Colloquium at Stanford
The Unfinished Revolution

Memorandum


Date: Sat, 19 Feb 2000 16:21:35 -0800

From: Eric Armstrong Reply-To: unrev-II@onelist.com

To: "unrev-II@onelist.com"

Subject:   DKR/OHS: 5 Authoring Requirements


Five fundamental operations the system must have...

  1. Segment Collection

    It should be possible to specify a document you are working on as the "current target", and then roam through out the Document Repository, select text, a node, or a subtree and invoke one of the following operations:

    1. make reference
    2. copy

    The reference or copied text then appears in the target document. For the copy operation, both the copied text and the reference to where it came from are instantiated.

    After the reference/copy operation, the context does *not* switch to the target document. You stay where you are, so you can keep browsing and selecting additional items.

    As a side effect, setting the target document should mark that page so you can easily get back to it.

  2. Context-Sensitive, Multi-Level Pagemarks

    The PageMark list should be context-sensitive and multi-leveled. When you access a document, the pagemarks in that document should be readily available. They may have been accessible in a hierarchy before, but they should now be readily available, and possibly displayed.

    There should also be a working list" of pagemarks. At a minimum, that list would typically consist of the target document for reference/copy operations and the document being read ("mined") for references.

    An easily-selected operation should allow cycling among entries in the working list, so you can rapidly change context between multiple documents you are working on.

  3. Automatic Destinations

    When you are in a functional specification, and you create a design note, that "target" document for that note should be automatically determined by the current context.

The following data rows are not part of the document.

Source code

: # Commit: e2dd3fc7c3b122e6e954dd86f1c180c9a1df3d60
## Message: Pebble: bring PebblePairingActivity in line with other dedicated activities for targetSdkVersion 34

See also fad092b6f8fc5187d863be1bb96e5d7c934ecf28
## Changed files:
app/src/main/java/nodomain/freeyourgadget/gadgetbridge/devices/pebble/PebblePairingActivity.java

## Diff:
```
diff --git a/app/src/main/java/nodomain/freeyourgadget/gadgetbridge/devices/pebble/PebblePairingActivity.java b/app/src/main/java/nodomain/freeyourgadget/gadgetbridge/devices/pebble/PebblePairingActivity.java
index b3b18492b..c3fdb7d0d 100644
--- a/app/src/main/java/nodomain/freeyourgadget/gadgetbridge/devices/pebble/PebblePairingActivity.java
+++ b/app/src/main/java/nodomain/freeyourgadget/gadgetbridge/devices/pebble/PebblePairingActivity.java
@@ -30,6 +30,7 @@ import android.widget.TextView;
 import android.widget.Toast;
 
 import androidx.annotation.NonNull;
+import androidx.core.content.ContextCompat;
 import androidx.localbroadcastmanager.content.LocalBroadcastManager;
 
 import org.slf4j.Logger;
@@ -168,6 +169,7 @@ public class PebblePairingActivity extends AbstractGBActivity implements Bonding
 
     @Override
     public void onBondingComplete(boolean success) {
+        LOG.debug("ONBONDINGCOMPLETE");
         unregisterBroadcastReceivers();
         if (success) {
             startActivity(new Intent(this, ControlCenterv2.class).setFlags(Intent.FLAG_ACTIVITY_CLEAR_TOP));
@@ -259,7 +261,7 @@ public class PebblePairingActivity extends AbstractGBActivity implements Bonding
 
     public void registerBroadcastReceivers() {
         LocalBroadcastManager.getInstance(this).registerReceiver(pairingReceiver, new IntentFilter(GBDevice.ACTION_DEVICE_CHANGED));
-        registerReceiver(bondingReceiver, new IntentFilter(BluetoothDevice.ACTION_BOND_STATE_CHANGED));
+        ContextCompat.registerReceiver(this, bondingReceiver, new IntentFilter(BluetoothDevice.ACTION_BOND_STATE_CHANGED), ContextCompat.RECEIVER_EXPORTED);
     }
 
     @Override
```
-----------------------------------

    The implementation may use pre-specified target locations for nodes of a given type. For example, "design notes" for a given functional spec might go into a predefined "design document" hierarchy. Alternatively, the system might allow building preliminary document-versions using queries, like: "Give me all design notes that correspond to functional requirements in this version of the design doc"

  4. Automatic Linking of Typed Nodes

    When nodes are created, they are necessarily typed. The default for a new node is the type of it's parent. It then lives under that parent. For example, creating a new node under a functional specification heading produces a functional specification node.

    It should also be possible to create a node with a different type -- for example, when creating a design note. Links are then automatically created between the new node and the origin node, unless you specify "unrelated". (That lets you track random thoughts that occur to you and have them go the right place without a meaningless link.)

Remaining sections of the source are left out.